Sulfur and nitrogen oxides (SOX/NOX) are the primary air toxic gas pollutants emitted during fuel combustion, causing health and environmental concerns. Therefore, their emission in flue gases is strictly regulated. The existing technologies used to decrease SOX/NOX content are flue gas desulfurization, which necessitates high capital and operating costs, and selective catalytic reduction, which, in addition to these costs, requires expensive catalysts and high operating temperatures (350–400 °C). New wet scrubbing processes use O3 or H2O2 oxidants to produce (NH4)2SO4 and NH4NO3 fertilizers upon ammonia injection. However, these oxidants are expensive, corrosive, and hazardous. SiO2/Co(OH)2 nanocomposites are presented here as potential catalysts for SOX/NOX oxidation in wet scrubber reactors to scrub these toxic gases using atmospheric oxygen as the oxidant at relatively low temperatures of 60–90 °C. Several silica-cobalt-oxide-based nanocomposites were synthesized as potential catalysts at different concentrations and temperatures.
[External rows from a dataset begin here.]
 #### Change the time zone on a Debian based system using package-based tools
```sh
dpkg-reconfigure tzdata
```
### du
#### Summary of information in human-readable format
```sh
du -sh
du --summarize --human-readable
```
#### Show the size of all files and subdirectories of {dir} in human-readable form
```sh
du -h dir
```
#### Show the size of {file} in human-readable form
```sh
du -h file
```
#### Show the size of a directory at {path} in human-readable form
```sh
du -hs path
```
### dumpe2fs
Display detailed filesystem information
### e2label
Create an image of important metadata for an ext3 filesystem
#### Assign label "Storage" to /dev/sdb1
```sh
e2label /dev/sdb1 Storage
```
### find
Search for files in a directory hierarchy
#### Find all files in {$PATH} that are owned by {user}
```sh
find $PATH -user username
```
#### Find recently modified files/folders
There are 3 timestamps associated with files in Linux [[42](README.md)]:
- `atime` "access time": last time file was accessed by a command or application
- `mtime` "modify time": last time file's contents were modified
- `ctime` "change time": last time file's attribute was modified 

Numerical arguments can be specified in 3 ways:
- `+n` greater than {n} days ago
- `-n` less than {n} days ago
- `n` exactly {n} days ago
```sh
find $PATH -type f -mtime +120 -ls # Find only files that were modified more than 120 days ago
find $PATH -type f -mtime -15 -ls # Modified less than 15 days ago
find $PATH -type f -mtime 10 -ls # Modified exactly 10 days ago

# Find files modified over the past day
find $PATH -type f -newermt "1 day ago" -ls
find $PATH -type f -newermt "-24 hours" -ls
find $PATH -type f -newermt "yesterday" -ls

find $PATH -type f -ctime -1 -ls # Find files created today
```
The nanocomposite catalysts were characterized and exhibited excellent catalytic properties for SOX/NOX oxidation using atmospheric oxygen as the oxidant, replacing the problematic H2O2/O3. We thus propose SiO2-supported Co(OH)2 nanoparticles (NPs) as excellent catalysts for the simultaneous scrubbing of polluting SOX/NOX gases in flue gases using atmospheric O2 as the oxidation reagent at a relatively low-temperature range.